El mapa oficial muestra solo dos excepciones en el territorio. Pailitas y Pueblo Bello son las únicas poblaciones catalogadas con una desigualdad media, marcando indicadores de 0,59 y 0,57. En el resto de las poblaciones, la regla es la acumulación de la tierra en un porcentaje reducido de propietarios.
Otros resultados
La alta desigualdad influye de forma directa en el aumento del Índice de Pobreza Multidimensional del DANE para el año 2025. Mientras el promedio nacional logró una reducción y se ubicó en el 9,9 %, el Cesar caminó en contravía y alcanzó un 14,8 %.
La concentración de la tierra limita las oportunidades de desarrollo real de los hogares campesinos. Las privaciones en educación y trabajo son los factores que más pesan sobre las familias del departamento, afectando al 36,3 % y al 28,7 % de los hogares.

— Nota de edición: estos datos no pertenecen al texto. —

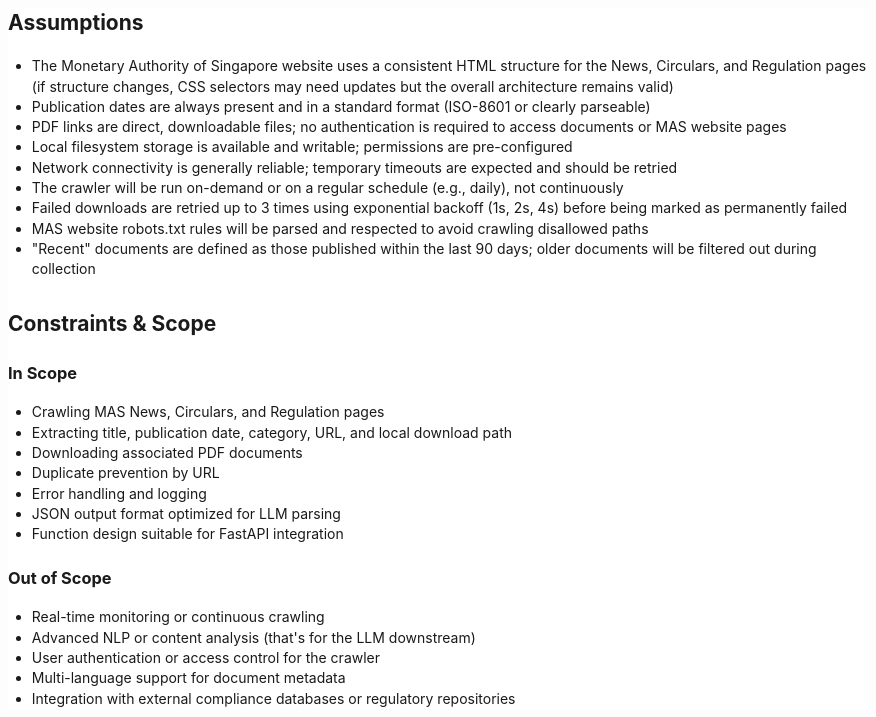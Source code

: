 ## Assumptions

- The Monetary Authority of Singapore website uses a consistent HTML structure for the News, Circulars, and Regulation pages (if structure changes, CSS selectors may need updates but the overall architecture remains valid)
- Publication dates are always present and in a standard format (ISO-8601 or clearly parseable)
- PDF links are direct, downloadable files; no authentication is required to access documents or MAS website pages
- Local filesystem storage is available and writable; permissions are pre-configured
- Network connectivity is generally reliable; temporary timeouts are expected and should be retried
- The crawler will be run on-demand or on a regular schedule (e.g., daily), not continuously
- Failed downloads are retried up to 3 times using exponential backoff (1s, 2s, 4s) before being marked as permanently failed
- MAS website robots.txt rules will be parsed and respected to avoid crawling disallowed paths
- "Recent" documents are defined as those published within the last 90 days; older documents will be filtered out during collection

## Constraints & Scope

### In Scope

- Crawling MAS News, Circulars, and Regulation pages
- Extracting title, publication date, category, URL, and local download path
- Downloading associated PDF documents
- Duplicate prevention by URL
- Error handling and logging
- JSON output format optimized for LLM parsing
- Function design suitable for FastAPI integration

### Out of Scope

- Real-time monitoring or continuous crawling
- Advanced NLP or content analysis (that's for the LLM downstream)
- User authentication or access control for the crawler
- Multi-language support for document metadata
- Integration with external compliance databases or regulatory repositories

La pobreza multidimensional mide la calidad de vida de las familias más allá del dinero en efectivo. Este índice evalúa las privaciones estructurales dividiendo las necesidades en cinco grandes dimensiones: condiciones educativas, entorno de la niñez y la juventud, situación de trabajo, acceso a la salud, y condiciones de la vivienda y servicios públicos.